THE EARTH is warming. A chief cause is the increase in greenhouse gases accumulating in the atmosphere. Humans are at least in part responsible, because the oil, gas and coal that we burn releases these gases. If current trends persist, it’s likely that in coming decades the globe’s climate will change with potentially devastating effects for billions of people.
Contrary to what you may have read lately, there are few reputable scientists who would disagree with anything in that first paragraph. Yet suddenly we’re hearing that climate change is in doubt and that action to combat it is unlikely. What’s going on?
Well, you won’t find it discussed in this editorial (or any official statement from The Washington Post), but part of what is going on, is The Post (along with too many traditional media outlets) has been publishing deceptive and false information in OPED after OPED from people like George (will-ful deceit) Will, Bjorn Lomborg, Sarah Palin, Robert Samuelson, Dana Milbank, and others.
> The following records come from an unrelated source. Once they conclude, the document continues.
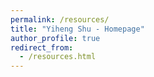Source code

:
 ```yaml
---
permalink: /resources/
title: "Yiheng Shu - Homepage"
author_profile: true
redirect_from: 
  - /resources.html
---
```

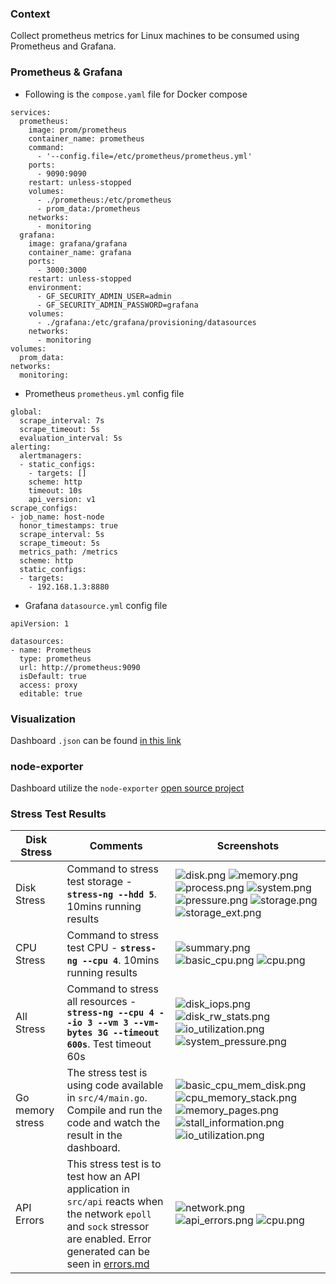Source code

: 
### Context

Collect prometheus metrics for Linux machines to be consumed using Prometheus and Grafana.

### Prometheus & Grafana

* Following is the `compose.yaml` file for Docker compose

```
services:
  prometheus:
    image: prom/prometheus
    container_name: prometheus
    command:
      - '--config.file=/etc/prometheus/prometheus.yml'
    ports:
      - 9090:9090
    restart: unless-stopped
    volumes:
      - ./prometheus:/etc/prometheus
      - prom_data:/prometheus
    networks:
      - monitoring
  grafana:
    image: grafana/grafana
    container_name: grafana
    ports:
      - 3000:3000
    restart: unless-stopped
    environment:
      - GF_SECURITY_ADMIN_USER=admin
      - GF_SECURITY_ADMIN_PASSWORD=grafana
    volumes:
      - ./grafana:/etc/grafana/provisioning/datasources
    networks:
      - monitoring
volumes:
  prom_data:
networks:
  monitoring:
```

* Prometheus `prometheus.yml` config file

```
global:
  scrape_interval: 7s
  scrape_timeout: 5s
  evaluation_interval: 5s
alerting:
  alertmanagers:
  - static_configs:
    - targets: []
    scheme: http
    timeout: 10s
    api_version: v1
scrape_configs:
- job_name: host-node
  honor_timestamps: true
  scrape_interval: 5s
  scrape_timeout: 5s
  metrics_path: /metrics
  scheme: http
  static_configs:
  - targets:
    - 192.168.1.3:8880
```

* Grafana `datasource.yml` config file

```
apiVersion: 1

datasources:
- name: Prometheus
  type: prometheus
  url: http://prometheus:9090 
  isDefault: true
  access: proxy
  editable: true
```

### Visualization

Dashboard `.json` can be found [in this link ](https://grafana.com/grafana/dashboards/1860-node-exporter-full/)

### node-exporter

Dashboard utilize the `node-exporter` [open source project ](https://github.com/prometheus/node_exporter)

### Stress Test Results

| Disk Stress      | Comments                                                                                                                                                                      | Screenshots                                                                                                                                                                                                                                                                                                                                     |
|------------------|-------------------------------------------------------------------------------------------------------------------------------------------------------------------------------|-------------------------------------------------------------------------------------------------------------------------------------------------------------------------------------------------------------------------------------------------------------------------------------------------------------------------------------------------|
| Disk Stress      | Command to stress test storage - **`stress-ng --hdd 5`**. 10mins running results                                                                                              | ![disk.png](visualization%2F1%2Fdisk.png) ![memory.png](visualization%2F1%2Fmemory.png) ![process.png](visualization%2F1%2Fprocess.png) ![system.png](visualization%2F1%2Fsystem.png) ![pressure.png](visualization%2F1%2Fpressure.png) ![storage.png](visualization%2F1%2Fstorage.png) ![storage_ext.png](visualization%2F1%2Fstorage_ext.png) |
| CPU Stress       | Command to stress test CPU - **`stress-ng --cpu 4`**. 10mins running results                                                                                                  | ![summary.png](visualization%2F2%2Fsummary.png) ![basic_cpu.png](visualization%2F2%2Fbasic_cpu.png) ![cpu.png](visualization%2F2%2Fcpu.png)                                                                                                                                                                                                     |
| All Stress       | Command to stress all resources - **`stress-ng --cpu 4 --io 3 --vm 3 --vm-bytes 3G --timeout 600s`**. Test timeout 60s                                                        | ![disk_iops.png](visualization%2F3%2Fdisk_iops.png) ![disk_rw_stats.png](visualization%2F3%2Fdisk_rw_stats.png) ![io_utilization.png](visualization%2F3%2Fio_utilization.png) ![system_pressure.png](visualization%2F3%2Fsystem_pressure.png)                                                                                                   |
| Go memory stress | The stress test is using code available in `src/4/main.go`. Compile and run the code and watch the result in the dashboard.                                                   | ![basic_cpu_mem_disk.png](visualization%2F4%2Fbasic_cpu_mem_disk.png) ![cpu_memory_stack.png](visualization%2F4%2Fcpu_memory_stack.png) ![memory_pages.png](visualization%2F4%2Fmemory_pages.png) ![stall_information.png](visualization%2F4%2Fstall_information.png) ![io_utilization.png](visualization%2F4%2Fio_utilization.png)             |
| API Errors       | This stress test is to test how an API application in `src/api` reacts when the network `epoll` and `sock` stressor are enabled. Error<br/>generated can be seen in [errors.md](/src/api/errors.md) | ![network.png](visualization%2Fapi%2Fnetwork.png) ![api_errors.png](visualization%2Fapi%2Fapi_errors.png) ![cpu.png](visualization%2Fapi%2Fcpu.png)                                                                                                                                                                                             |

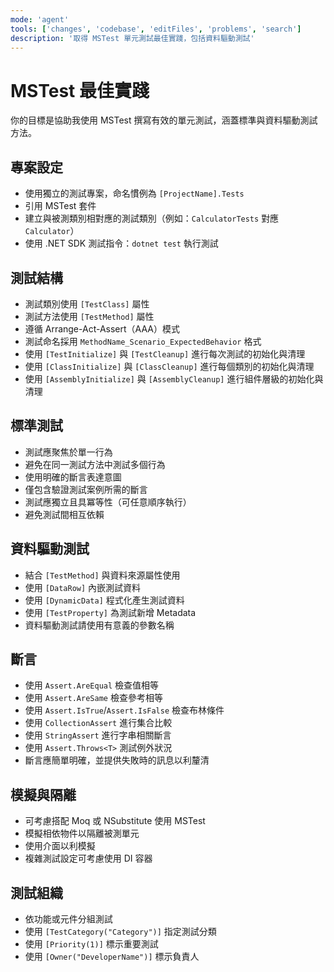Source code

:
 ```yaml
---
mode: 'agent'
tools: ['changes', 'codebase', 'editFiles', 'problems', 'search']
description: '取得 MSTest 單元測試最佳實踐，包括資料驅動測試'
---
```


# MSTest 最佳實踐

你的目標是協助我使用 MSTest 撰寫有效的單元測試，涵蓋標準與資料驅動測試方法。

## 專案設定

- 使用獨立的測試專案，命名慣例為 `[ProjectName].Tests`
- 引用 MSTest 套件
- 建立與被測類別相對應的測試類別（例如：`CalculatorTests` 對應 `Calculator`）
- 使用 .NET SDK 測試指令：`dotnet test` 執行測試

## 測試結構

- 測試類別使用 `[TestClass]` 屬性
- 測試方法使用 `[TestMethod]` 屬性
- 遵循 Arrange-Act-Assert（AAA）模式
- 測試命名採用 `MethodName_Scenario_ExpectedBehavior` 格式
- 使用 `[TestInitialize]` 與 `[TestCleanup]` 進行每次測試的初始化與清理
- 使用 `[ClassInitialize]` 與 `[ClassCleanup]` 進行每個類別的初始化與清理
- 使用 `[AssemblyInitialize]` 與 `[AssemblyCleanup]` 進行組件層級的初始化與清理

## 標準測試

- 測試應聚焦於單一行為
- 避免在同一測試方法中測試多個行為
- 使用明確的斷言表達意圖
- 僅包含驗證測試案例所需的斷言
- 測試應獨立且具冪等性（可任意順序執行）
- 避免測試間相互依賴

## 資料驅動測試

- 結合 `[TestMethod]` 與資料來源屬性使用
- 使用 `[DataRow]` 內嵌測試資料
- 使用 `[DynamicData]` 程式化產生測試資料
- 使用 `[TestProperty]` 為測試新增 Metadata
- 資料驅動測試請使用有意義的參數名稱

## 斷言

- 使用 `Assert.AreEqual` 檢查值相等
- 使用 `Assert.AreSame` 檢查參考相等
- 使用 `Assert.IsTrue`/`Assert.IsFalse` 檢查布林條件
- 使用 `CollectionAssert` 進行集合比較
- 使用 `StringAssert` 進行字串相關斷言
- 使用 `Assert.Throws<T>` 測試例外狀況
- 斷言應簡單明確，並提供失敗時的訊息以利釐清

## 模擬與隔離

- 可考慮搭配 Moq 或 NSubstitute 使用 MSTest
- 模擬相依物件以隔離被測單元
- 使用介面以利模擬
- 複雜測試設定可考慮使用 DI 容器

## 測試組織

- 依功能或元件分組測試
- 使用 `[TestCategory("Category")]` 指定測試分類
- 使用 `[Priority(1)]` 標示重要測試
- 使用 `[Owner("DeveloperName")]` 標示負責人
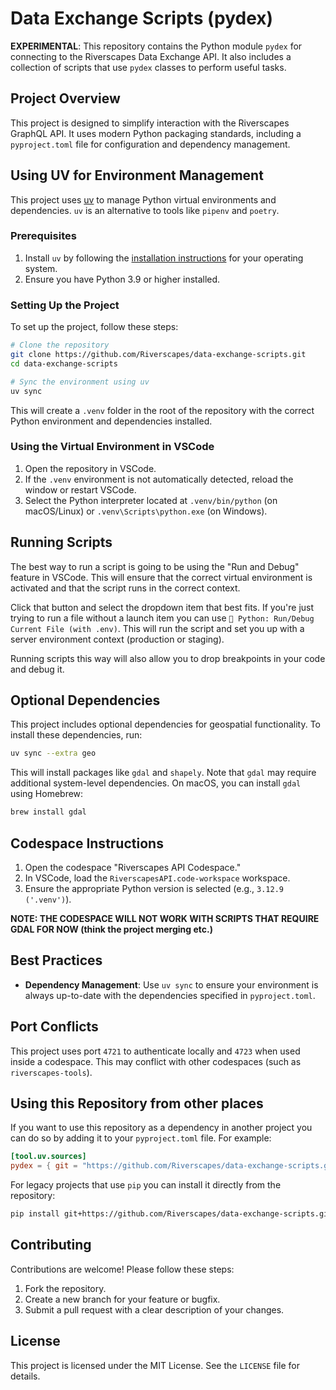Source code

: # Data Exchange Scripts (pydex)

**EXPERIMENTAL**: This repository contains the Python module `pydex` for connecting to the Riverscapes Data Exchange API. It also includes a collection of scripts that use `pydex` classes to perform useful tasks.

## Project Overview

This project is designed to simplify interaction with the Riverscapes GraphQL API. It uses modern Python packaging standards, including a `pyproject.toml` file for configuration and dependency management.

## Using UV for Environment Management

This project uses [uv](https://github.com/astral-sh/uv) to manage Python virtual environments and dependencies. `uv` is an alternative to tools like `pipenv` and `poetry`.

### Prerequisites

1. Install `uv` by following the [installation instructions](https://github.com/astral-sh/uv#installation) for your operating system.
2. Ensure you have Python 3.9 or higher installed.

### Setting Up the Project

To set up the project, follow these steps:

```bash
# Clone the repository
git clone https://github.com/Riverscapes/data-exchange-scripts.git
cd data-exchange-scripts

# Sync the environment using uv
uv sync
```

This will create a `.venv` folder in the root of the repository with the correct Python environment and dependencies installed.

### Using the Virtual Environment in VSCode

1. Open the repository in VSCode.
2. If the `.venv` environment is not automatically detected, reload the window or restart VSCode.
3. Select the Python interpreter located at `.venv/bin/python` (on macOS/Linux) or `.venv\Scripts\python.exe` (on Windows).

## Running Scripts

The best way to run a script is going to be using the "Run and Debug" feature in VSCode. This will ensure that the correct virtual environment is activated and that the script runs in the correct context.

Click that button and select the dropdown item that best fits. If you're just trying to run a file without a launch item you can use `🚀 Python: Run/Debug Current File (with .env)`. This will run the script and set you up with a server environment context (production or staging). 

Running scripts this way will also allow you to drop breakpoints in your code and debug it.

## Optional Dependencies

This project includes optional dependencies for geospatial functionality. To install these dependencies, run:

```bash
uv sync --extra geo
```

This will install packages like `gdal` and `shapely`. Note that `gdal` may require additional system-level dependencies. On macOS, you can install `gdal` using Homebrew:

```bash
brew install gdal
```

## Codespace Instructions

1. Open the codespace "Riverscapes API Codespace."
2. In VSCode, load the `RiverscapesAPI.code-workspace` workspace.
3. Ensure the appropriate Python version is selected (e.g., `3.12.9 ('.venv')`).

**NOTE: THE CODESPACE WILL NOT WORK WITH SCRIPTS THAT REQUIRE GDAL FOR NOW (think the project merging etc.)**

## Best Practices

- **Dependency Management**: Use `uv sync` to ensure your environment is always up-to-date with the dependencies specified in `pyproject.toml`.


## Port Conflicts

This project uses port `4721` to authenticate locally and `4723` when used inside a codespace. This may conflict with other codespaces (such as `riverscapes-tools`).

## Using this Repository from other places

If you want to use this repository as a dependency in another project you can do so by adding it to your `pyproject.toml` file. For example:

```toml
[tool.uv.sources]
pydex = { git = "https://github.com/Riverscapes/data-exchange-scripts.git", branch = "main" }
```

For legacy projects that use `pip` you can install it directly from the repository:

```bash
pip install git+https://github.com/Riverscapes/data-exchange-scripts.git
```


## Contributing

Contributions are welcome! Please follow these steps:

1. Fork the repository.
2. Create a new branch for your feature or bugfix.
3. Submit a pull request with a clear description of your changes.

## License

This project is licensed under the MIT License. See the `LICENSE` file for details.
While The Post editorial board seems comfortable with a “faux and balance” approach of occasionally publishing OPEDs from people with their feet solidly in reality (like Bill McKibben) and reality-based editorials, the truth is simple:
The Post’s opinion section creates a strong perception that “climate change is in doubt” that is at odds with reputable scientific research and at odds with the position on climate change taken by every single relevant scientific institution globally (with the exception of the American Association of Petroleum Geologists).
The Post’s editorial board simply does not seem willing to acknowledge its responsibility for a share of the confusion
The Washington Post editorial board’s glazing over of the Post’s complicity in the confusion about climate science is simply astounding. Publishing George Will, giving front-page prominence to minor footnote issues, frequent quotation of Marc Morano, etc are the sorts of journalistic “he says, she says” that contribute to a public belief of confused science that is, well, simply not matched within the scientific community.
Considering The Post’s record in giving voice to anti-science syndrome sufferers (most prominently George Will), it seems generous to say that the publication of Climate Insurance and other reality-based editorials is representative of the Post’s fundamental schizophrenia when it comes to climate science.
The Post’s editorial reaches a reasonable conclusion: that we should adopt a price on carbon and work to reduce carbon emissions for many, many reasons including ‘insurance’ in the event that the world’s scientists actually are right about the subjects that they have spent their lives studying.
We can only hope that The Post’s editorial board will also reach a reasonable conclusion about their editorial policy: that they should adopt a practice of ensuring their opinion pieces on climate are factual and not misleading, with the operative assumption that the world’s scientists actually are right about the subjects that they have spent their lives studying.
Shockingly, however, in their discussion of “what’s going on” they completely neglect to mention the fact that The Washington Post—home of one of the most influential op-ed pages in America—consistently publishes climate denialist tracts that seek to deliberately mislead the paper’s audience.
Something the world certainly won’t miss when the Post and the vast majority of its fellow big city dailies are out of business is this kind of prissy evasion. If the rationale for publishing liars in the Post’s opinion section is that it’s important for the opinion section to represent the full range of the debate, then the Post needs to take into account the fact that this editorial stance is part of “what’s going on” in the climate debate. Alternatively, if they want to take the stance that accuracy matters to the owners and editors of the Washington Post then they need to stand up to inaccurate and misleading writing in their own pages.